Sabemos que el nacionalismo no proclama la identidad propia si no es mediante la previa negación de la ajena con resentimiento y rencor: ¡no soy español!, porque soy vasco o catalán o gallego… Pero esta falacia requiere una justificación sea en la raza, el idioma, la religión, la historia, en lo que fuere. Hay un dicho italiano que reza: «Igual da que la historia sea cierta o no si está bien inventada». Aquí juegan su papel los «mercenarios de pesebre» (A. Pérez-Reverte). Son los obreros de la ignorancia buscada, de la Historia mentirosa, del pancatalanismo o del panvasquismo, y de la astuta apropiación de símbolos, porque es sabido que en la política y en la historia valen más los símbolos que los argumentos; son los expertos en «hallar para cada problema un culpable antes que una solución» (A. Maalouf). Son los totalitarios que han establecido el principio de que estás conmigo o contra mí. Son quienes han incorporado la Z a su nacionalismo. Z de nazi, de bota que pisa la garganta de quien quiere usar de sus derechos, argumentar, protestar. Porque, dejémonos de historias, a la vista está que a la postre a los nacionalistas no les interesan los argumentos, sino el ejercicio del poder en su terruño.
En este contexto pienso que sólo es posible mitigar el nazionalismo, aun con una receta complicada: en un entorno de solidaridad ha de recuperarse la idea de España como una federación de regiones, como siempre ha proclamado el Tradicionalismo español.
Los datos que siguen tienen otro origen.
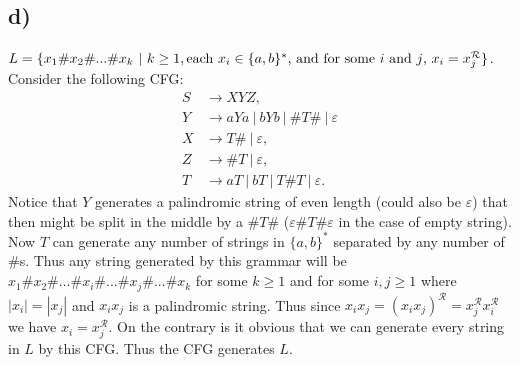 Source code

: \documentclass[a4paper,11pt]{article}
\newcommand{\abs}[1]{\left\lvert #1 \right\rvert}
\numberwithin{equation}{section}
\begin{document}
	\subsection*{d)}
	$ L=\{x_1\#x_2\#...\#x_k\ \vert\ k\geq1, \text{each $ x_i\in \{a,b\}^\ast $, and for some $ i $ and $ j $, $ x_i=x_j^\mathcal{R} $}\} $.\\
	Consider the following CFG:\begin{equation}
	\begin{aligned}
	S&\to XYZ,\\
	Y&\to aYa \ \vert\ bYb\ \vert\ \#T\#\ \vert\ \varepsilon\\
	X&\to T\#\ \vert\ \varepsilon,\\
	Z&\to \#T\ \vert\ \varepsilon,\\
	T&\to aT\ \vert\ bT\ \vert\ T\#T\ \vert\ \varepsilon.
	\end{aligned}
	\end{equation}
	Notice that $ Y $ generates a palindromic string of even length (could also be $ \varepsilon $) that then might be split in the middle by a $ \#T\# $ ($ \varepsilon\#T\#\varepsilon $ in the case of empty string). Now $ T $ can generate any number of strings in $ \{a,b\}^\ast $ separated by any number of $ \# $s. Thus any string generated by this grammar will be $ x_1\#x_2\#...\#x_i\#...\#x_j\#...\#x_k $ for some $ k\geq1 $ and for some $ i,j\geq1 $ where $ \abs{x_i}=\abs{x_j} $ and $ x_ix_j $ is a palindromic string. Thus since $ x_ix_j=(x_ix_j)^\mathcal{R}=x_j^\mathcal{R}x_i^\mathcal{R} $ we have $ x_i=x_j^\mathcal{R} $. On the contrary is it obvious that we can generate every string in $ L $ by this CFG. Thus the CFG generates $ L $.
	
\end{document}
Del mismo modo, se han de recuperar y respetar los símbolos de la Patria común por su función socializadora. Han de reconocerse las personalidades respectivas de los antiguos reinos que dan forma a esta gran nación que es España, pero la unidad no significa uniformidad. Y digo reconozcan, no que se les otorguen competencias, pues éstas han de ir embebidas en aquéllas. En este proceso han de tenerse presentes cuestiones harto evidentes: 1) España no es Castilla; 2) el Gobierno no es el Estado; 3) la sociedad tampoco es el Estado, sino quien se dota de él; 4) que en esta galera remamos todos; 5) que la izquierda y el progresismo han encontrado en el nacionalismo un nicho donde amparar sus postulados; 6) que el vocabulario ha sido usurpado políticamente por el nacionalismo y 7) que éste se ha convertido en un grave peligro para la libertad.
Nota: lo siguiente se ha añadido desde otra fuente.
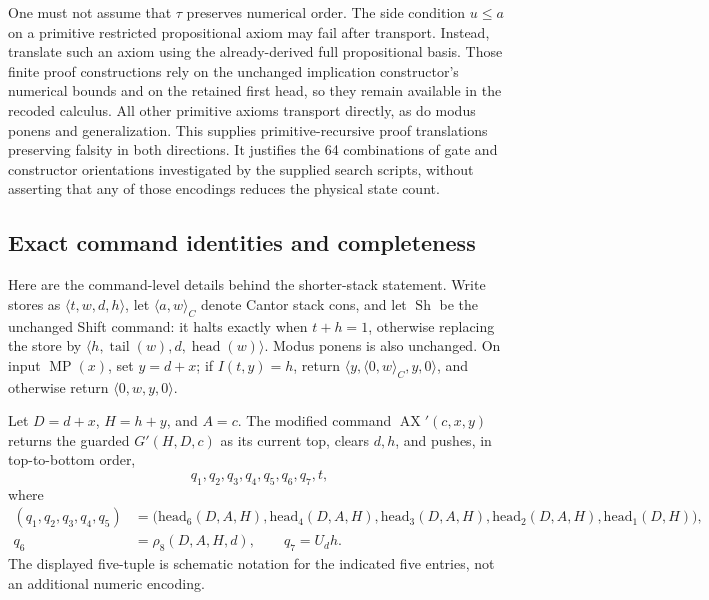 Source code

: One must not assume that $\tau$ preserves numerical order.  The side
condition $u\le a$ on a primitive restricted propositional axiom may fail
after transport.  Instead, translate such an axiom using the already-derived
full propositional basis.  Those finite proof constructions rely on the
unchanged implication constructor's numerical bounds and on the retained
first head, so they remain available in the recoded calculus.  All other
primitive axioms transport directly, as do modus ponens and generalization.
This supplies primitive-recursive proof translations preserving falsity in
both directions.  It justifies the 64 combinations of gate and constructor
orientations investigated by the supplied search scripts, without asserting
that any of those encodings reduces the physical state count.

\subsection{Exact command identities and completeness}
\label{sec:integrated-command-completeness}

Here are the command-level details behind the shorter-stack statement.  Write
stores as $\langle t,w,d,h\rangle$, let $\langle a,w\rangle_C$ denote Cantor
stack cons, and let $\operatorname{Sh}$ be the unchanged Shift command: it
halts exactly when $t+h=1$, otherwise replacing the store by
$\langle h,\operatorname{tail}(w),d,\operatorname{head}(w)\rangle$.
Modus ponens is also unchanged.  On input $\operatorname{MP}(x)$, set
$y=d+x$; if $I(t,y)=h$, return
$\langle y,\langle0,w\rangle_C,y,0\rangle$, and otherwise return
$\langle0,w,y,0\rangle$.

Let $D=d+x$, $H=h+y$, and $A=c$.  The modified command
$\operatorname{AX}'(c,x,y)$ returns the guarded $G'(H,D,c)$ as its current
top, clears $d,h$, and pushes, in top-to-bottom order,
\[
 q_1,q_2,q_3,q_4,q_5,q_6,q_7,t,
\]
where
\begin{align*}
 (q_1,q_2,q_3,q_4,q_5)
   &=\bigl(\mathrm{head}_6(D,A,H),\mathrm{head}_4(D,A,H),
       \mathrm{head}_3(D,A,H),\mathrm{head}_2(D,A,H),
       \mathrm{head}_1(D,H)\bigr),\\
 q_6&=\rho_8(D,A,H,d),\qquad q_7=U_dh.
\end{align*}
The displayed five-tuple is schematic notation for the indicated five entries,
not an additional numeric encoding.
Así y todo, nos las tendremos que ver.
Por otro lado, desde una dimensión nueva —la cuarta, podríamos decir— que ya empezamos a vivir en el espacio y en el tiempo, el nacionalismo no tiene futuro. Parto del hecho, para mí cierto, del destino común de la Humanidad. Cuando las fronteras se hacen porosas y las identidades fluídas, por lo menos las occidentales, es cuando se abandona progresivamente el hasta ahora vigente modelo de “sociedad cerrada”, que ha justificado tanto el tribalismo como el estatismo, y se perfila la gran revolución que supone la aparición de una “sociedad abierta“ (K. Popper), a la que uno se adhiere voluntariamente por sus beneficios, cuales pueden ser el contraste de las ideas, la libertad de anudar relaciones personales, las oportunidades de creación e innovación, la mejora de nuestro nivel de vida, etc.
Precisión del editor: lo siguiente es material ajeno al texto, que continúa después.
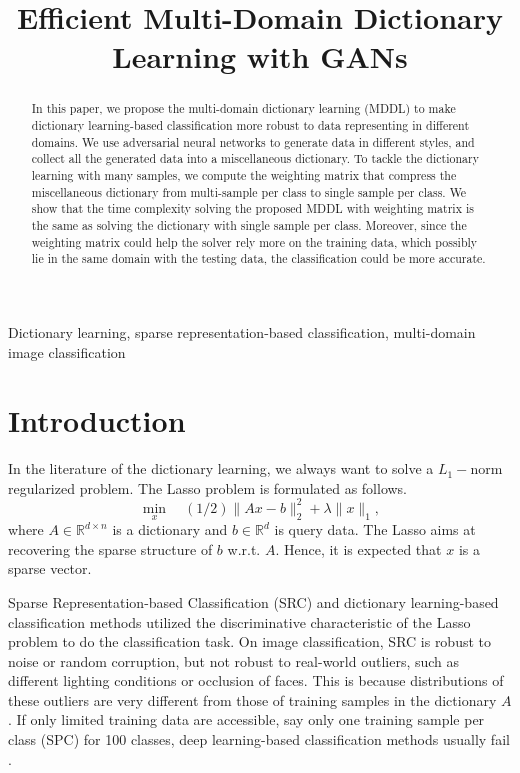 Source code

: \documentclass{article}
\title{Efficient Multi-Domain Dictionary Learning with GANs}
\begin{document}
%
\maketitle
%
\begin{abstract}
In this paper, we propose the multi-domain dictionary learning (MDDL) to make dictionary learning-based classification more robust to data representing in different domains. We use adversarial neural networks to generate data in different styles, and collect all the generated data into a miscellaneous dictionary. To tackle the dictionary learning with many samples, we compute the weighting matrix that compress the miscellaneous dictionary from multi-sample per class to single sample per class. We show that the time complexity solving the proposed MDDL with weighting matrix is the same as solving the dictionary with single sample per class. Moreover, since the weighting matrix could help the solver rely more on the training data, which possibly lie in the same domain with the testing data, the classification could be more accurate. 
\end{abstract}
%
\begin{keywords}
Dictionary learning, sparse representation-based classification, multi-domain image classification
\end{keywords}
%
\section{Introduction}
\label{sec:intro}

In the literature of the dictionary learning, we always want to solve a $L_1-$norm regularized problem. 
The Lasso problem \cite{tibshirani1996regression} is formulated as follows.
\begin{equation}
\label{v_lasso}
\min_x \quad(1/2)\|Ax-b\|^2_2+\lambda\|x\|_1 ,
\end{equation}
where $A \in \mathbb{R}^{d \times n}$ is a dictionary and $b \in \mathbb{R}^{d}$ is query data. The Lasso aims at recovering the sparse structure of $b$ w.r.t. $A$. Hence, it is expected that $x$ is a sparse vector.

Sparse Representation-based Classification (SRC) \cite{wright2009pami} and dictionary learning-based classification methods utilized the discriminative characteristic of the Lasso problem to do the classification task. On image classification, SRC is robust to noise or random corruption, but not robust to real-world outliers, such as different lighting conditions or occlusion of faces. This is because distributions of these outliers are very different from those of training samples in the dictionary $A$. If only limited training data are accessible, say only one training sample per class (SPC) for 100 classes, deep learning-based classification methods usually fail \cite{wu2018occluded} \cite{ghazi2016cvprw}.
\end{document}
Estamos ante la figura del ciudadano cosmopolita, que no se encierra provincianamente en su comunidad política, porque comparte con otros una misma cultura, aunque sea con ciertas diferencias y se exprese en distinta lengua. Ante esta sociedad abierta el poder político no va a tener más remedio que cambiar sus postulados, para centrarse en cómo armonizar la coexistencia de gentes e intereses heterogéneos, mientras que el nacionalismo no será mas que una forma de resistencia cada vez menos apreciable.
«Octavio Paz dijo una frase extraordinaria hace más de 25 años, previendo lo que ahora se llama globalización: “Nuestra época va a ser la venganza de los particularismos”» (J. Goytisolo).